- **ACTION ITEM**
Copy out the data line by line exactly, from its start to the line bearing "<td>22</td>", inclusive.

-- DATA TO PROCESS follows --

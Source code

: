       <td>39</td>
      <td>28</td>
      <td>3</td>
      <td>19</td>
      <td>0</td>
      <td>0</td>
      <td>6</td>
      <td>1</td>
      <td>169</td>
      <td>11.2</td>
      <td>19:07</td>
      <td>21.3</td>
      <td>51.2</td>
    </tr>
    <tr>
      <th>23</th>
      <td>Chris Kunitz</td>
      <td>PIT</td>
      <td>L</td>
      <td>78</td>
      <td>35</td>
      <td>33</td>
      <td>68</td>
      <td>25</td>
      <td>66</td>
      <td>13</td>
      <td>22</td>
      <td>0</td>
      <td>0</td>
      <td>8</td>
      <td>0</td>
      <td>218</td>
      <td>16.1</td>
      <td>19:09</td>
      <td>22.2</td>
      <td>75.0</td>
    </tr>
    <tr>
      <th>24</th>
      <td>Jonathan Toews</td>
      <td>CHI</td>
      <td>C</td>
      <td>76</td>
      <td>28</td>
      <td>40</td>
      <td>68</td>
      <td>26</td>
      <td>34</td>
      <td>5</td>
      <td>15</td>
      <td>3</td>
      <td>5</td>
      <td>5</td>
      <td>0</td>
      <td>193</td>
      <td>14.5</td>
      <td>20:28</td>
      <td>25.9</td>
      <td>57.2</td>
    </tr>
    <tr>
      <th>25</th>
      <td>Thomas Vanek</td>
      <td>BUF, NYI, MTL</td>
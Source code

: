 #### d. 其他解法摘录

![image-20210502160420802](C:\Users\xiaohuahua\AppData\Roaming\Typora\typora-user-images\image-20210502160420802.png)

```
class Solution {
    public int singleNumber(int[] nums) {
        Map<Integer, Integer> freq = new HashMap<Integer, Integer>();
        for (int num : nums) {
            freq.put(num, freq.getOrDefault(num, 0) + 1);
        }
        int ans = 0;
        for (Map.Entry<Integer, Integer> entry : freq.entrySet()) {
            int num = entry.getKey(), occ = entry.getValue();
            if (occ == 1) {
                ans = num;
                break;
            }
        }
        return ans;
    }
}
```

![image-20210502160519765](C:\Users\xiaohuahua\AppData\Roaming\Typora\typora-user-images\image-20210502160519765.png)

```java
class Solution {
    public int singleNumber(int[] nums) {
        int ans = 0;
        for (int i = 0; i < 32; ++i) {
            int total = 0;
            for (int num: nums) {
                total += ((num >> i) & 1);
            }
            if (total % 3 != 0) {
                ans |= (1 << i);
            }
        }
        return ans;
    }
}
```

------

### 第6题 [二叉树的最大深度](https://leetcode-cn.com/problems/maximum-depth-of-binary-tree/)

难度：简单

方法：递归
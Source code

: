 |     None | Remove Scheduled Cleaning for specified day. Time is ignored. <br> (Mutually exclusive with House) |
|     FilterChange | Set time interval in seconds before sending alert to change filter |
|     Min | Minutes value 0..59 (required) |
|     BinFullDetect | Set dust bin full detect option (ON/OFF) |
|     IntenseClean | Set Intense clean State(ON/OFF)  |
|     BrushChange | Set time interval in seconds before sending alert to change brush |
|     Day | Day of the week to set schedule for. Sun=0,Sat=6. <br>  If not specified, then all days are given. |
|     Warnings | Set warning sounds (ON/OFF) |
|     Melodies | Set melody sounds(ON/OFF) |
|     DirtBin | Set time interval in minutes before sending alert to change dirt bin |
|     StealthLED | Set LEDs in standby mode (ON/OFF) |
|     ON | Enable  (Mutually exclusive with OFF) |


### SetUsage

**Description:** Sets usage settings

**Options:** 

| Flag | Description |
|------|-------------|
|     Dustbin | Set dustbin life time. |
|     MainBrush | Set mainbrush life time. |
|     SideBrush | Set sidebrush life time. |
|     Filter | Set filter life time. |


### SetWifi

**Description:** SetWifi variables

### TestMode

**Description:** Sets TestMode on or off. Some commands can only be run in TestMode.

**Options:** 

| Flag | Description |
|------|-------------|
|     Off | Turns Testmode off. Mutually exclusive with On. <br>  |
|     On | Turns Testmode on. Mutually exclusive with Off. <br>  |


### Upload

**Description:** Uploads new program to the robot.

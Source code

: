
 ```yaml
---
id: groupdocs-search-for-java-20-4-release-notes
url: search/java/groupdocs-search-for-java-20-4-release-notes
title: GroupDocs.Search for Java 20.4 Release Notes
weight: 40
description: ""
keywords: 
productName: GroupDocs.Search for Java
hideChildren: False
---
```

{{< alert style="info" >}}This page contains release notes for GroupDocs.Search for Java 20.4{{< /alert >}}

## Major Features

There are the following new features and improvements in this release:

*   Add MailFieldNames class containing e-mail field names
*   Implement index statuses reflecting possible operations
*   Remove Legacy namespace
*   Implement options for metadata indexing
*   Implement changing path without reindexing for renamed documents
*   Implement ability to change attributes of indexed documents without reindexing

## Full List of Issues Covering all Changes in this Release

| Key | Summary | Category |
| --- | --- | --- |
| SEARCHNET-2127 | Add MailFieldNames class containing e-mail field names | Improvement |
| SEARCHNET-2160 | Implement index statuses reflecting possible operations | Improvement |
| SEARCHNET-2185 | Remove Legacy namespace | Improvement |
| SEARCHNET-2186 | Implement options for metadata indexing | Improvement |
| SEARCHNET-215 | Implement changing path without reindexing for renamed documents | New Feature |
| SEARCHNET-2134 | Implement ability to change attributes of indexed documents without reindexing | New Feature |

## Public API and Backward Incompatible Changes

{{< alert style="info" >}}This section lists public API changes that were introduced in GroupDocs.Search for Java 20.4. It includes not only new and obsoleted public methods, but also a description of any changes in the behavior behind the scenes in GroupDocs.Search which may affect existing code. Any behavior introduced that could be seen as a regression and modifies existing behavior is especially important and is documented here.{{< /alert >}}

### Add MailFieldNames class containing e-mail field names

-- DATA TO PROCESS concluded --

- **OUTPUT OF THE TASK**
Source code

:       <td>39</td>
      <td>28</td>
      <td>3</td>
      <td>19</td>
      <td>0</td>
      <td>0</td>
      <td>6</td>
      <td>1</td>
      <td>169</td>
      <td>11.2</td>
      <td>19:07</td>
      <td>21.3</td>
      <td>51.2</td>
    </tr>
    <tr>
      <th>23</th>
      <td>Chris Kunitz</td>
      <td>PIT</td>
      <td>L</td>
      <td>78</td>
      <td>35</td>
      <td>33</td>
      <td>68</td>
      <td>25</td>
      <td>66</td>
      <td>13</td>
      <td>22</td>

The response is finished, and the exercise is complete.